The simulator therefore gives weight to skilled-primary places and faster recognition of overseas qualifications. That does not imply family migration has no value; it keeps the measurable economic channel separate from social, humanitarian, and community goals.

Fiscal NPV and cohorts

NPV means net present value: a future stream of taxes paid and services used, converted into today's dollars. A cohort is the group being assessed together. Here, the permanent cohort means one annual permanent-program intake.

The formula is deliberately transparent: weighted lifetime fiscal value per migrant multiplied by permanent places. The weighted value uses the skilled-primary share, an assumed skilled-secondary share inside the Skill stream, and the remaining Family stream share.

The pressure side

Population growth becomes politically and economically fragile when it outruns housing delivery or concentrates heavily in already constrained cities. A national fiscal dividend can coexist with renters facing a local supply shock.

The model translates NOM into an estimated dwelling requirement and compares that with an annual homes-completed lever. It also treats student load, capital-city concentration, and total volume as pressure signals.

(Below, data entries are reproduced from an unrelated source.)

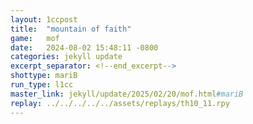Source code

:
 ```yaml
---
layout: 1ccpost
title:  "mountain of faith"
game:   mof
date:   2024-08-02 15:48:11 -0800
categories: jekyll update 
excerpt_separator: <!--end_excerpt-->
shottype: mariB
run_type: l1cc
master_link: jekyll/update/2025/02/20/mof.html#mariB
replay: ../../../../../assets/replays/th10_11.rpy
---
```

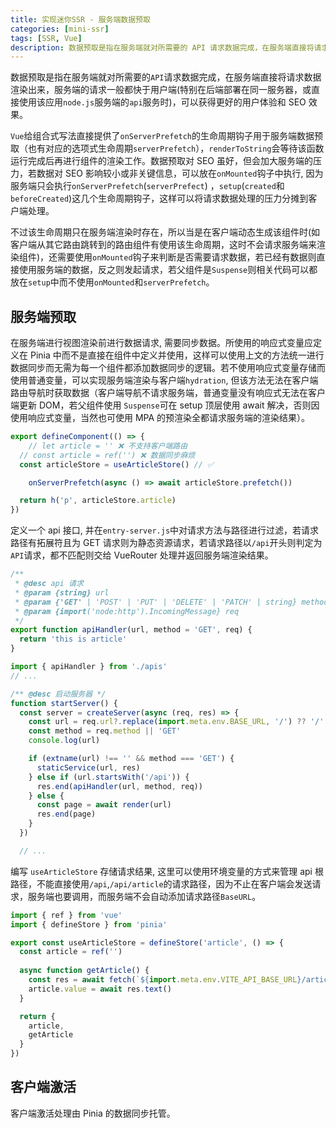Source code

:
 ```yaml
---
title: 实现迷你SSR - 服务端数据预取
categories: [mini-ssr]
tags: [SSR, Vue]
description: 数据预取是指在服务端就对所需要的 API 请求数据完成，在服务端直接将请求数据渲染出来，服务端的请求一般都快于用户端(特别在后端部署在同一服务器，或直接使用该应用 node.js 服务端的 api 服务时)，可以获得更好的用户体验和 SEO 效果。
---
```



数据预取是指在服务端就对所需要的`API`请求数据完成，在服务端直接将请求数据渲染出来，服务端的请求一般都快于用户端(特别在后端部署在同一服务器，或直接使用该应用`node.js`服务端的`api`服务时)，可以获得更好的用户体验和 SEO 效果。

`Vue`给组合式写法直接提供了`onServerPrefetch`的生命周期钩子用于服务端数据预取（也有对应的选项式生命周期`serverPrefetch`），`renderToString`会等待该函数运行完成后再进行组件的渲染工作。数据预取对 SEO 虽好，但会加大服务端的压力，若数据对 SEO 影响较小或非关键信息，可以放在`onMounted`钩子中执行, 因为服务端只会执行`onServerPrefetch`(`serverPrefect`) ，`setup`(`created`和`beforeCreated`)这几个生命周期钩子，这样可以将请求数据处理的压力分摊到客户端处理。

不过该生命周期只在服务端渲染时存在，所以当是在客户端动态生成该组件时(如客户端从其它路由跳转到的路由组件有使用该生命周期，这时不会请求服务端来渲染组件)，还需要使用`onMounted`钩子来判断是否需要请求数据，若已经有数据则直接使用服务端的数据，反之则发起请求，若父组件是`Suspense`则相关代码可以都放在`setup`中而不使用`onMounted`和`serverPrefetch`。

## 服务端预取
在服务端进行视图渲染前进行数据请求, 需要同步数据。所使用的响应式变量应定义在 Pinia 中而不是直接在组件中定义并使用，这样可以使用上文的方法统一进行数据同步而无需为每一个组件都添加数据同步的逻辑。若不使用响应式变量存储而使用普通变量，可以实现服务端渲染与客户端`hydration`, 但该方法无法在客户端路由导航时获取数据（客户端导航不请求服务端，普通变量没有响应式无法在客户端更新 DOM，若父组件使用 `Suspense`可在 setup 顶层使用 await 解决，否则因使用响应式变量，当然也可使用 MPA 的预渲染全都请求服务端的渲染结果）。
```javascript
export defineComponent(() => {
	// let article = '' ❌ 不支持客户端路由
  // const article = ref('') ❌ 数据同步麻烦
  const articleStore = useArticleStore() // ✅

	onServerPrefetch(async () => await articleStore.prefetch())

  return h('p', articleStore.article)
})
```

定义一个 api 接口, 并在`entry-server.js`中对请求方法与路径进行过滤，若请求路径有拓展符且为 GET 请求则为静态资源请求，若请求路径以`/api`开头则判定为`API`请求，都不匹配则交给 VueRouter 处理并返回服务端渲染结果。

```javascript
/**
 * @desc api 请求
 * @param {string} url 
 * @param {'GET' | 'POST' | 'PUT' | 'DELETE' | 'PATCH' | string} method 
 * @param {import('node:http').IncomingMessage} req
 */
export function apiHandler(url, method = 'GET', req) {
  return 'this is article'
}
```
```javascript
import { apiHandler } from './apis' 
// ...

/** @desc 启动服务器 */
function startServer() {
  const server = createServer(async (req, res) => {
    const url = req.url?.replace(import.meta.env.BASE_URL, '/') ?? '/'
    const method = req.method || 'GET'
    console.log(url)

    if (extname(url) !== '' && method === 'GET') {
      staticService(url, res)
    } else if (url.startsWith('/api')) {
      res.end(apiHandler(url, method, req))
    } else {
      const page = await render(url)
      res.end(page)
    }
  })

  // ...
```

编写 `useArticleStore` 存储请求结果, 这里可以使用环境变量的方式来管理 api 根路径，不能直接使用`/api`,`/api/article`的请求路径，因为不止在客户端会发送请求，服务端也要调用，而服务端不会自动添加请求路径`BaseURL`。
```javascript
import { ref } from 'vue'
import { defineStore } from 'pinia'

export const useArticleStore = defineStore('article', () => {
  const article = ref('')
  
  async function getArticle() {
    const res = await fetch(`${import.meta.env.VITE_API_BASE_URL}/article`)
    article.value = await res.text()
  }

  return {
    article,
    getArticle
  }
})

```

## 客户端激活
客户端激活处理由 Pinia 的数据同步托管。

NOM, tourists, and temporary visas

Net overseas migration is not the same as border crossings. ABS uses the 12/16-month rule, so a temporary visa holder can count if they become a usual resident for migration measurement, while an ordinary short tourist visit does not count.

This matters because NOM is the simulator's population-pressure lever. It captures durable residence change, not every arrival at the airport.

International education exports

ABS records education-related travel exports as an annual balance-of-payments value. The $53.6B baseline is an economy-wide annual export number for 2024-25. It includes $23.5B in tuition fees and $29.9B in goods and services.

The denominator is the active student stock, not new arrivals. The Department of Education counted 551,717 international students studying in Australia in January 2026, which makes the baseline roughly $97k per active student per year. The student lever uses a dampened relationship, because a change in new arrivals does not instantly resize the whole sector.

Stress testing the settings

At low NOM and high building rates, the simulator tends to show capacity improving faster than demand. At very high NOM, even a strong skills mix can be overwhelmed by housing and city pressure unless construction also lifts.

These settings are not predictions. They show which assumptions are carrying a scenario, and where the trade-off changes direction.

What this is not

This is not a full macroeconomic model, a population forecast, or a ranking of visa categories. It is a transparent policy simulator designed to expose trade-offs and make the assumptions easy to challenge.